* [TASK OBJECTIVE] Pick out all lines with the word "config" from the records that follow.

[Opening INFORMATION SHOWN section]

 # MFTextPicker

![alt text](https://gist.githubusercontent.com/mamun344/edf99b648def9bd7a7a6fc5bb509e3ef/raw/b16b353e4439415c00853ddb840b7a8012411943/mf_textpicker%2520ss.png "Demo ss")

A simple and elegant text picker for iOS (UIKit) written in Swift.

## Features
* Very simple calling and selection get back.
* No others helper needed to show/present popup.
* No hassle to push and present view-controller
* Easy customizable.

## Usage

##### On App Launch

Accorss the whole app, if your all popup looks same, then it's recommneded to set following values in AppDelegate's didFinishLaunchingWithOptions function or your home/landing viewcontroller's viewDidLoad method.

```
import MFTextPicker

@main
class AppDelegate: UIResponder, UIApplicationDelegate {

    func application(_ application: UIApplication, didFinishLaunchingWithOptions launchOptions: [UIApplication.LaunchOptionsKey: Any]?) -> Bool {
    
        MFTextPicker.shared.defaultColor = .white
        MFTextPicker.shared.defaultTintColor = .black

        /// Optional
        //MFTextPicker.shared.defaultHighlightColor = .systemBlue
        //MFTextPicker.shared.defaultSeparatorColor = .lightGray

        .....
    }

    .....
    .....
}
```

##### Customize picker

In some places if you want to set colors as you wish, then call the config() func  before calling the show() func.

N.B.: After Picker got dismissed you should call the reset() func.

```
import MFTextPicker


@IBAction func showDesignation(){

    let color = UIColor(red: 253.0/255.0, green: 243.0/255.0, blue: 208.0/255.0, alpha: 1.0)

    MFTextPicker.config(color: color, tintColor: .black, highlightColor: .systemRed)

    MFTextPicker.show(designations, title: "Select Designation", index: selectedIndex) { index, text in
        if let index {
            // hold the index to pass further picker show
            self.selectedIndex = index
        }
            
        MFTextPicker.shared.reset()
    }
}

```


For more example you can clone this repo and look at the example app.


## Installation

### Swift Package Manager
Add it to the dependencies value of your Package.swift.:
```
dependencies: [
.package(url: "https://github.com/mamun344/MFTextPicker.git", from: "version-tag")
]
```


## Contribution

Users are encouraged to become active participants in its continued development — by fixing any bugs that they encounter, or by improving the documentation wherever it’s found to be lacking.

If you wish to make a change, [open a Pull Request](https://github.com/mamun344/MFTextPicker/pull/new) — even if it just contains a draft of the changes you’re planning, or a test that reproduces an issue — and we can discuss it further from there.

[Closing INFORMATION SHOWN section]

* [COMPLETED EXERCISE]
In some places if you want to set colors as you wish, then call the config() func  before calling the show() func.
    MFTextPicker.config(color: color, tintColor: .black, highlightColor: .systemRed)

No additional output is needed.